> **Work request**
Look over the listing below and tally the lines in which the word "mathcal" turns up. Answer with the tally only.

> **Material for the task**
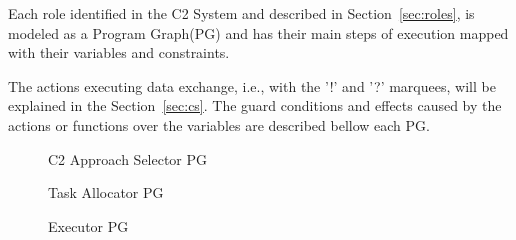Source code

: Each role identified in the C2 System and described in Section~\ref{sec:roles}, is modeled as a Program Graph(PG) and has their main steps of execution mapped with their variables and constraints.

The actions executing data exchange, i.e., with the '!' and '?' marquees, will be explained in the Section~\ref{sec:cs}. The guard conditions and effects caused by the actions or functions over the variables are described bellow each PG.

\begin{figure}[h!]
\centering
\label{PG001}
\scalebox{.8}{}
\caption{C2 Approach Selector PG}
\end{figure}


\begin{figure}[h!]
\centering
\label{PG002}
\scalebox{.8}{}
\caption{Task Allocator PG}
\end{figure}


\begin{figure}[h!]
\centering
\label{PG003}
\scalebox{.8}{}
\caption{Executor PG}
\end{figure}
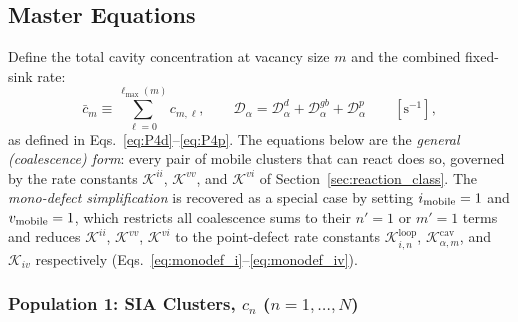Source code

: \documentclass[pdflatex,sn-basic]{sn-jnl} %
\begin{document}
\subsection{Master Equations}
\label{sec:master_eq}

Define the total cavity concentration at vacancy size $m$ and the
combined fixed-sink rate:
\begin{equation}\label{eq:cbar}
    \bar{c}_m \equiv \sum_{\ell=0}^{\ell_{\max}(m)} c_{m,\ell},
    \qquad
    \mathcal{D}_\alpha
    = \mathcal{D}_\alpha^d + \mathcal{D}_\alpha^{gb}
    + \mathcal{D}_\alpha^p
    \qquad [\text{s}^{-1}],
\end{equation}
as defined in Eqs.~\eqref{eq:P4d}--\eqref{eq:P4p}. The equations below
are the \emph{general (coalescence) form}: every pair of mobile clusters
that can react does so, governed by the rate constants
$\mathcal{K}^{ii}$, $\mathcal{K}^{vv}$, and $\mathcal{K}^{vi}$ of
Section~\ref{sec:reaction_class}. The \emph{mono-defect simplification}
is recovered as a special case by setting $i_{\rm mobile} = 1$ and
$v_{\rm mobile} = 1$, which restricts all coalescence sums to their $n'=1$
or $m'=1$ terms and reduces $\mathcal{K}^{ii}$, $\mathcal{K}^{vv}$,
$\mathcal{K}^{vi}$ to the point-defect rate constants
$\mathcal{K}_{i,n}^{\mathrm{loop}}$,
$\mathcal{K}_{\alpha,m}^{\mathrm{cav}}$, and $\mathcal{K}_{iv}$
respectively (Eqs.~\ref{eq:monodef_i}--\ref{eq:monodef_iv}).


\subsubsection{Population 1: SIA Clusters, $c_n$\; ($n = 1,\ldots,N$)}
\label{sec:ME_SIA}
\end{document}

> **Result of this task**
8